Most insects are terrestrial(live on land) The problem for them is water evaporates easily from the surface of their bodies and they can become dehydrated.They therefore need to conserve water. However, efficient gas exchange requires a thin, permeable surface with a large area. These features conflict with the need to conserve water. Overall, as a terrestrial organism, the insect has to balance the opposing needs of exchanging respiratory gases with reducing water loss.
To reduce water loss, terrestrial organisms usually exhibit two features:
- Wateproof coverings - over their body surfaces. in the cases of insects this covering is a rigid outer skeleton that is covered with a waterproof covering.
- Small surface area to volume ration - to minimise the area over which water is lost.
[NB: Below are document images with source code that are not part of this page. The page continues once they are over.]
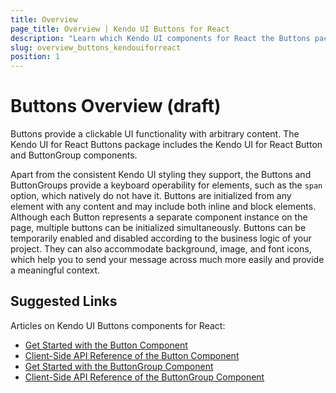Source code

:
 ```yaml
---
title: Overview
page_title: Overview | Kendo UI Buttons for React
description: "Learn which Kendo UI components for React the Buttons package delivers."
slug: overview_buttons_kendouiforreact
position: 1
---
```


# Buttons Overview (draft)

Buttons provide a clickable UI functionality with arbitrary content. The Kendo UI for React Buttons package includes the Kendo UI for React Button and ButtonGroup components.

Apart from the consistent Kendo UI styling they support, the Buttons and ButtonGroups provide a keyboard operability for elements, such as the `span` option, which natively do not have it. Buttons are initialized from any element with any content and may include both inline and block elements. Although each Button represents a separate component instance on the page, multiple buttons can be initialized simultaneously. Buttons can be temporarily enabled and disabled according to the business logic of your project. They can also accommodate background, image, and font icons, which help you to send your message across much more easily and provide a meaningful context.

## Suggested Links

Articles on Kendo UI Buttons components for React:

* [Get Started with the Button Component](...)
* [Client-Side API Reference of the Button Component](...)
* [Get Started with the ButtonGroup Component](...)
* [Client-Side API Reference of the ButtonGroup Component](...)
These features mean that insects cannot use their body surface to diffuse respiratory gases in the way single-celled organisms can. Instead they have developed an internal network of tubes called tacheae. The tracheae are supported by strengthened rings to prevent them from collapsing. The tracheae divide into smalled tubes called tracheoles. The tracheoles extend throughout all the body tissues of the insect. In this way atomospheric air, with the oxygen it contains, is brought directly to the respiring tissue
Gas exchange in insects (2)
Respiratory gases move in and out of the tracheal system in two ways:
- Along a diffusion gradient
Gas exchange in fish
Fish have a water-proof, gas-tight outer converin. Being large they have a small surface are to volume ratio. Their body surface is therefore not adequate to supply and remove their respiratory gases and so they have a specialised internal gas exchange surface: the gills
Structure of gills:
- located within th ebody of the fish behind the head
- made up of gill filaments
- the gill filaments are stacked up in a pile
- at right angles to the filaments are the gill lamellae which increase surface area
- water is taken in through the mouth and forced over the gills and out through an opening on each side of the body
- the flow of water over the gill lamellae and the flow of blood within them are in opposite directions - countercurrent flow
The countercurrent exchange principle
The essential feature of the countercurrent exchange system us that the blood and the water that flow over the gill lamellae do so in opposite directions. This arrangement means that:
- Blood that is already well loaded with oxygen meets water which has its maximum concentration of oxygen and diffusion of oxygen from the water to the blood takes place
- Blood with little or no oxygen will meet with water which has had most but not all oxygen removed and again diffusion of oxygen from the water to teh blood takes place
There is a fairly constant rate of diffusion across the entire length of the gill lamellae and about 80% of the oxygen available in the water is absorbed into the blood of the fish. If the flow of blood had been in the same direction as the flow of water the diffusion gradient would only be maintained across part of the length of the gill lamellae and only 50 % of the available oxygen would be absorbed in to the blood
Gas exchange in the leaf of a plant
Like animal cells all plant cells take in oxygen and produce carbon dioxide during respiration. When it comes to fas exchange however plants show one important difference from animals. some plant cells carry out photosynthesis.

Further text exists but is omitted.